Last week I found my friends talking to me about the planning season in their companies. They found themselves confronted with the eternal question of features vs tech debt, question of balance between product- and engineering-driven initiatives. When a product side wins easily you can be sure there will be a pile of technical debt ignored by everyone. When that happens year over year you get systems with several migrations started and stopped, spaghetti code all around and developers afraid to touch the systems with 11 foot poles. That is, if you can find developers willing to look at that system at all. A happy product comes to you and asks to add functionality to a cool feature your team created last year. You remember that feature: it was a stripe of code threaded through several patches applied to a crutch somebody developed five years ago and left the team since. You give the estimate of man-centuries required to even understand how that stuff works and shit well and truly hits the fan.

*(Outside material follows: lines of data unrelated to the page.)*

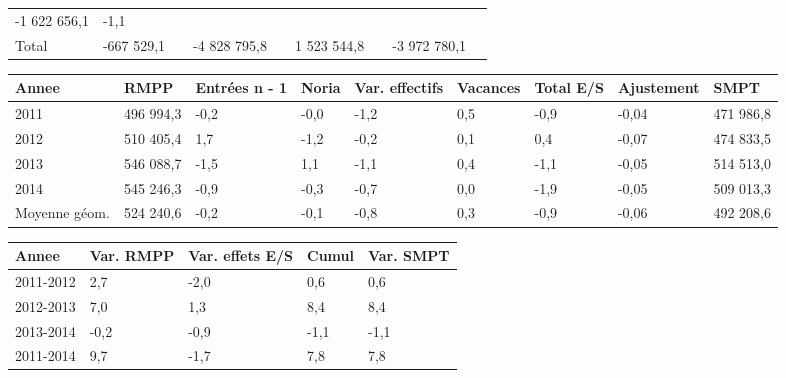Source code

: \begin{longtable}[]{@{}lllllllll@{}}
\begin{minipage}[t]{0.10\columnwidth}
-1 622 656,1\strut
\end{minipage} & \begin{minipage}[t]{0.06\columnwidth}\raggedright
-1,1\strut
\end{minipage}\tabularnewline
\begin{minipage}[t]{0.05\columnwidth}\raggedright
Total\strut
\end{minipage} & \begin{minipage}[t]{0.10\columnwidth}\raggedright
-667 529,1\strut
\end{minipage} & \begin{minipage}[t]{0.06\columnwidth}\raggedright
\strut
\end{minipage} & \begin{minipage}[t]{0.16\columnwidth}\raggedright
-4 828 795,8\strut
\end{minipage} & \begin{minipage}[t]{0.06\columnwidth}\raggedright
\strut
\end{minipage} & \begin{minipage}[t]{0.12\columnwidth}\raggedright
1 523 544,8\strut
\end{minipage} & \begin{minipage}[t]{0.06\columnwidth}\raggedright
\strut
\end{minipage} & \begin{minipage}[t]{0.10\columnwidth}\raggedright
-3 972 780,1\strut
\end{minipage} & \begin{minipage}[t]{0.06\columnwidth}\raggedright
\strut
\end{minipage}\tabularnewline
\bottomrule
\end{longtable}

\begin{longtable}[]{@{}lllllllll@{}}
\toprule
Annee & RMPP & Entrées n - 1 & Noria & Var. effectifs & Vacances & Total
E/S & Ajustement & SMPT\tabularnewline
\midrule
\endhead
2011 & 496 994,3 & -0,2 & -0,0 & -1,2 & 0,5 & -0,9 & -0,04 & 471
986,8\tabularnewline
2012 & 510 405,4 & 1,7 & -1,2 & -0,2 & 0,1 & 0,4 & -0,07 & 474
833,5\tabularnewline
2013 & 546 088,7 & -1,5 & 1,1 & -1,1 & 0,4 & -1,1 & -0,05 & 514
513,0\tabularnewline
2014 & 545 246,3 & -0,9 & -0,3 & -0,7 & 0,0 & -1,9 & -0,05 & 509
013,3\tabularnewline
Moyenne géom. & 524 240,6 & -0,2 & -0,1 & -0,8 & 0,3 & -0,9 & -0,06 &
492 208,6\tabularnewline
\bottomrule
\end{longtable}

\begin{longtable}[]{@{}lllll@{}}
\toprule
Annee & Var. RMPP & Var. effets E/S & Cumul & Var. SMPT\tabularnewline
\midrule
\endhead
2011-2012 & 2,7 & -2,0 & 0,6 & 0,6\tabularnewline
2012-2013 & 7,0 & 1,3 & 8,4 & 8,4\tabularnewline
2013-2014 & -0,2 & -0,9 & -1,1 & -1,1\tabularnewline
2011-2014 & 9,7 & -1,7 & 7,8 & 7,8\tabularnewline
\bottomrule
\end{longtable}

When engineering takes over, the effort typically evolves into a super-flexible platform, full of very advanced features, capable of handling diverse workloads but utterly devoid of content, purpose or meaning. Somehow only really careful consideration is required to keep the balance, move the business forward yet not let ever-increasing mountain of technical debt slow the progress to a crowl. The consensus we arrived at is simple: it doesn’t matter but tech debt, just like real debt, has to be paid back continuously. Otherwise collectors come and take away your ability to change.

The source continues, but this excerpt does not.